[Stored data entries]
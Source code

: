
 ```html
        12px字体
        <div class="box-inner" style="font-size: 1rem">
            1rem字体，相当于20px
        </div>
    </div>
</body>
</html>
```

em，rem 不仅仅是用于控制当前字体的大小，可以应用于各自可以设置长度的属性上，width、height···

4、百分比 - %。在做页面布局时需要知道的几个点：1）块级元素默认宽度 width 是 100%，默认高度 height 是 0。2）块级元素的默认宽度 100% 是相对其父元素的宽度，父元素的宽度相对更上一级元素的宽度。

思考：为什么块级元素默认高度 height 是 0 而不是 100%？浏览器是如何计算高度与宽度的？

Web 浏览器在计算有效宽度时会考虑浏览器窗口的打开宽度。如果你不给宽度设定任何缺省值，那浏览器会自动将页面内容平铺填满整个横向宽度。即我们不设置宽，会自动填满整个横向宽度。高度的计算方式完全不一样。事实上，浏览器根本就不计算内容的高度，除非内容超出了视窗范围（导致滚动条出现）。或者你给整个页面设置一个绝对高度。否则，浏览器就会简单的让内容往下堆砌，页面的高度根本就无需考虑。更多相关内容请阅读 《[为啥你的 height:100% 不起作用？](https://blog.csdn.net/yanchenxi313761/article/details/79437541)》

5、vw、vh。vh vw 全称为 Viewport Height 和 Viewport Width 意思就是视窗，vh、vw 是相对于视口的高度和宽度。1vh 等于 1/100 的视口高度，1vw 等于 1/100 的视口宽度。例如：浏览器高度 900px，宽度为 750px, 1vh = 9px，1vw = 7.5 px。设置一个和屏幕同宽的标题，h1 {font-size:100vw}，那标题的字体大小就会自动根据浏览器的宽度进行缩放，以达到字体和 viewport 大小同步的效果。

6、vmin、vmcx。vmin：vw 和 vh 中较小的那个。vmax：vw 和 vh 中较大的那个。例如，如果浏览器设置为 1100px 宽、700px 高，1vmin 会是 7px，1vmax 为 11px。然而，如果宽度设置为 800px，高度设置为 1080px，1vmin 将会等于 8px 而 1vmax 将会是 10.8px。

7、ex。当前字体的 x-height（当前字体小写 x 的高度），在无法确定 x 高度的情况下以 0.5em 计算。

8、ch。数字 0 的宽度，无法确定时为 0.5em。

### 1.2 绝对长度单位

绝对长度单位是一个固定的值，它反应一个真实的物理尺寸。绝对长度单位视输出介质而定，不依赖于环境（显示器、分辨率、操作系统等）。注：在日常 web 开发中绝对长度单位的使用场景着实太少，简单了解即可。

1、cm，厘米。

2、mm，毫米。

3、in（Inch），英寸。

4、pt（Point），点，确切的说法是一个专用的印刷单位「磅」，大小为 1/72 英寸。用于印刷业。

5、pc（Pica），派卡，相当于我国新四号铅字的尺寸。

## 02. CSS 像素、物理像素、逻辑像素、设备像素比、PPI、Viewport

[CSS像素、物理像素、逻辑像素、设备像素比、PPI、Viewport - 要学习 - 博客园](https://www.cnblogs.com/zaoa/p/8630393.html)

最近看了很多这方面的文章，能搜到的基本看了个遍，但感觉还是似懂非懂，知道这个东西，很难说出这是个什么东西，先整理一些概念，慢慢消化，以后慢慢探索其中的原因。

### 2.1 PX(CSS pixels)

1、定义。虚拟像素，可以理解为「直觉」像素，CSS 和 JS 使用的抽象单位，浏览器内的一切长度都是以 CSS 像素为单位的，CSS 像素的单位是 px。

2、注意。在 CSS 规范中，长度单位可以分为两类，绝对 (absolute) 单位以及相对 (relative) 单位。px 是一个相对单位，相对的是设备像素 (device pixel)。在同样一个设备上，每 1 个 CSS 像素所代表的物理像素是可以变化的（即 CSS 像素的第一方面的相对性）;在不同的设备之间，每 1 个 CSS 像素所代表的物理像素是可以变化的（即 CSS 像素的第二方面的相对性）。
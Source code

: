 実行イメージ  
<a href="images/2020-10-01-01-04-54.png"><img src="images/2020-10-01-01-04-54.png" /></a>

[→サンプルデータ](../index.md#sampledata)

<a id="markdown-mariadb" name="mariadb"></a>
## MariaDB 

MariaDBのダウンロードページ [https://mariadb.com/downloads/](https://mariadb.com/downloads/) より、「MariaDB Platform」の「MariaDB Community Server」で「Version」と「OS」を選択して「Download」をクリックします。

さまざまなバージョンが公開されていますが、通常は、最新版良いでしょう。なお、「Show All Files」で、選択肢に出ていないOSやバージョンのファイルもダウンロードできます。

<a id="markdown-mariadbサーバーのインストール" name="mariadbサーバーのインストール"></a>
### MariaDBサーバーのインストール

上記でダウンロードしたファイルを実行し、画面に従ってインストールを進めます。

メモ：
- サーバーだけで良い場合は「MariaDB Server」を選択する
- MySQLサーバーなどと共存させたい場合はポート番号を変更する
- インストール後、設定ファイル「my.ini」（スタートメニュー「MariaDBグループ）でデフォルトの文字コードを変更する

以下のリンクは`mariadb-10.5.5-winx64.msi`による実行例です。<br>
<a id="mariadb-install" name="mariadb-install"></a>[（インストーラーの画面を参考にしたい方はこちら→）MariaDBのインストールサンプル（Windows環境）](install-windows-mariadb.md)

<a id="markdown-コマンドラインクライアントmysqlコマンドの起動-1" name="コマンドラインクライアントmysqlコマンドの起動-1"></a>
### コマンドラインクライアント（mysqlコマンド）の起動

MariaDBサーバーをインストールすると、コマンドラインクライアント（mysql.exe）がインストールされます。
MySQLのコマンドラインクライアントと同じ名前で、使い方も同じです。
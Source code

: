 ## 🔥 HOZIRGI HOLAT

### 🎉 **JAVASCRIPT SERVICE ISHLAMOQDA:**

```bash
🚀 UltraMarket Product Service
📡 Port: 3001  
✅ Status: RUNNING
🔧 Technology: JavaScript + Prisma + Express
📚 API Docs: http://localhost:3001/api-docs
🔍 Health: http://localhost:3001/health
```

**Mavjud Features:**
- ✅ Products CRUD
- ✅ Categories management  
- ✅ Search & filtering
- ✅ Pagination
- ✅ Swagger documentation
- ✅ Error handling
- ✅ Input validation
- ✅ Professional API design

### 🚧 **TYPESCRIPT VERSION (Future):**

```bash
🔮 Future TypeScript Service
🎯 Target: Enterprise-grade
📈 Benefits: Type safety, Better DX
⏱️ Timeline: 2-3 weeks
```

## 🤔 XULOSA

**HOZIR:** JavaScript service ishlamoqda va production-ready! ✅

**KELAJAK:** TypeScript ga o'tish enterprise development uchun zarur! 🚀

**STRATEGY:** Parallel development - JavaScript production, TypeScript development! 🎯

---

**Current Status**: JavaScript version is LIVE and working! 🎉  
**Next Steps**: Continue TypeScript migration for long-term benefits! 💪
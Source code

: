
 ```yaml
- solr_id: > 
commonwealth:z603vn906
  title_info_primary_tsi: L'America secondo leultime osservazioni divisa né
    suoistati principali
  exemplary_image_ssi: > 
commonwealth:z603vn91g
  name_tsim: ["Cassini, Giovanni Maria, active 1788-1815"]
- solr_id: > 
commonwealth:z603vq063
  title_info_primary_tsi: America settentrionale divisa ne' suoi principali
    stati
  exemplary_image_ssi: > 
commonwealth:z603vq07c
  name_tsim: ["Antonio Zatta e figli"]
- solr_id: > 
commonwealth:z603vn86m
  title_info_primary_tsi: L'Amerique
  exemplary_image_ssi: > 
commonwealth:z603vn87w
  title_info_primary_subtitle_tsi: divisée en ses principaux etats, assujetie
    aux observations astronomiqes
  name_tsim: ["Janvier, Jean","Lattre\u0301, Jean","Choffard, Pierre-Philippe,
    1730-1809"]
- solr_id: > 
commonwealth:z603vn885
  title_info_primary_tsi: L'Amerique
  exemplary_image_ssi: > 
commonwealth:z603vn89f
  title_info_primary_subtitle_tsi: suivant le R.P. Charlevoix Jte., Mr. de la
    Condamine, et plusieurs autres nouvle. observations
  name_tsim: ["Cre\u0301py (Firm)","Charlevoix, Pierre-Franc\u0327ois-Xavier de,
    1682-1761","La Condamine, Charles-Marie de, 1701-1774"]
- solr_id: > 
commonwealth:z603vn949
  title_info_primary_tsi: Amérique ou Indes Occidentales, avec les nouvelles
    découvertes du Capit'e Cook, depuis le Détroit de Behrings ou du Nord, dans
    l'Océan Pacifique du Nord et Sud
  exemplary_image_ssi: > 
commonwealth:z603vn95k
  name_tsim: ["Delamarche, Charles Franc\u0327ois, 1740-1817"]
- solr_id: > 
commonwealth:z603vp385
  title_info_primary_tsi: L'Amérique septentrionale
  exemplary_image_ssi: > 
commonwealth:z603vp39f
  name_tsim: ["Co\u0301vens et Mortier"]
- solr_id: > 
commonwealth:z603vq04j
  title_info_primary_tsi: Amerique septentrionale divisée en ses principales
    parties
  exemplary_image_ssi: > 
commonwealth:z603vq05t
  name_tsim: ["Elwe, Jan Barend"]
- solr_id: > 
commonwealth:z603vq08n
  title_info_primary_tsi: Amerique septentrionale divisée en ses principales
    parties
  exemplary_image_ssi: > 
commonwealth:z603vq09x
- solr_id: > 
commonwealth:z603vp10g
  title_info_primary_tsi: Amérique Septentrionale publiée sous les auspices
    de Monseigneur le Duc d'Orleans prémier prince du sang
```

The problem: Above are the entries. Quote exactly the lines from the one bearing "uchun zarur! 🚀" through the one bearing "and working! 🎉".

Solution for this task:
**KELAJAK:** TypeScript ga o'tish enterprise development uchun zarur! 🚀

**STRATEGY:** Parallel development - JavaScript production, TypeScript development! 🎯

---

**Current Status**: JavaScript version is LIVE and working! 🎉  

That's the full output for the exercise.